• About this exercise
Copy exactly, from the beginning of the material below, every line up to and including the one holding "2. Familiarity with", with the pictures left out.
******
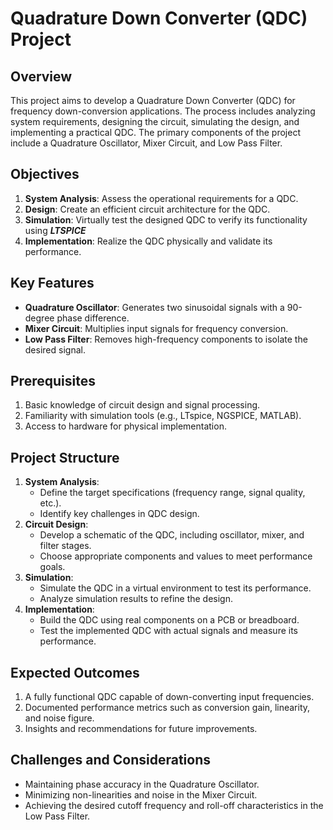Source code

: # Quadrature Down Converter (QDC) Project

## Overview
This project aims to develop a Quadrature Down Converter (QDC) for frequency down-conversion applications. The process includes analyzing system requirements, designing the circuit, simulating the design, and implementing a practical QDC. The primary components of the project include a Quadrature Oscillator, Mixer Circuit, and Low Pass Filter.

## Objectives
1. **System Analysis**: Assess the operational requirements for a QDC.
2. **Design**: Create an efficient circuit architecture for the QDC.
3. **Simulation**: Virtually test the designed QDC to verify its functionality using ***LTSPICE***
4. **Implementation**: Realize the QDC physically and validate its performance.

## Key Features
- **Quadrature Oscillator**: Generates two sinusoidal signals with a 90-degree phase difference.
- **Mixer Circuit**: Multiplies input signals for frequency conversion.
- **Low Pass Filter**: Removes high-frequency components to isolate the desired signal.

## Prerequisites
1. Basic knowledge of circuit design and signal processing.
2. Familiarity with simulation tools (e.g., LTspice, NGSPICE, MATLAB).
3. Access to hardware for physical implementation.

## Project Structure
1. **System Analysis**:
   - Define the target specifications (frequency range, signal quality, etc.).
   - Identify key challenges in QDC design.
2. **Circuit Design**:
   - Develop a schematic of the QDC, including oscillator, mixer, and filter stages.
   - Choose appropriate components and values to meet performance goals.
3. **Simulation**:
   - Simulate the QDC in a virtual environment to test its performance.
   - Analyze simulation results to refine the design.
4. **Implementation**:
   - Build the QDC using real components on a PCB or breadboard.
   - Test the implemented QDC with actual signals and measure its performance.

## Expected Outcomes
1. A fully functional QDC capable of down-converting input frequencies.
2. Documented performance metrics such as conversion gain, linearity, and noise figure.
3. Insights and recommendations for future improvements.

## Challenges and Considerations
- Maintaining phase accuracy in the Quadrature Oscillator.
- Minimizing non-linearities and noise in the Mixer Circuit.
- Achieving the desired cutoff frequency and roll-off characteristics in the Low Pass Filter.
******
• Answer below
Source code

: # Quadrature Down Converter (QDC) Project

## Overview
This project aims to develop a Quadrature Down Converter (QDC) for frequency down-conversion applications. The process includes analyzing system requirements, designing the circuit, simulating the design, and implementing a practical QDC. The primary components of the project include a Quadrature Oscillator, Mixer Circuit, and Low Pass Filter.

## Objectives
1. **System Analysis**: Assess the operational requirements for a QDC.
2. **Design**: Create an efficient circuit architecture for the QDC.
3. **Simulation**: Virtually test the designed QDC to verify its functionality using ***LTSPICE***
4. **Implementation**: Realize the QDC physically and validate its performance.

## Key Features
- **Quadrature Oscillator**: Generates two sinusoidal signals with a 90-degree phase difference.
- **Mixer Circuit**: Multiplies input signals for frequency conversion.
- **Low Pass Filter**: Removes high-frequency components to isolate the desired signal.

## Prerequisites
1. Basic knowledge of circuit design and signal processing.
2. Familiarity with simulation tools (e.g., LTspice, NGSPICE, MATLAB).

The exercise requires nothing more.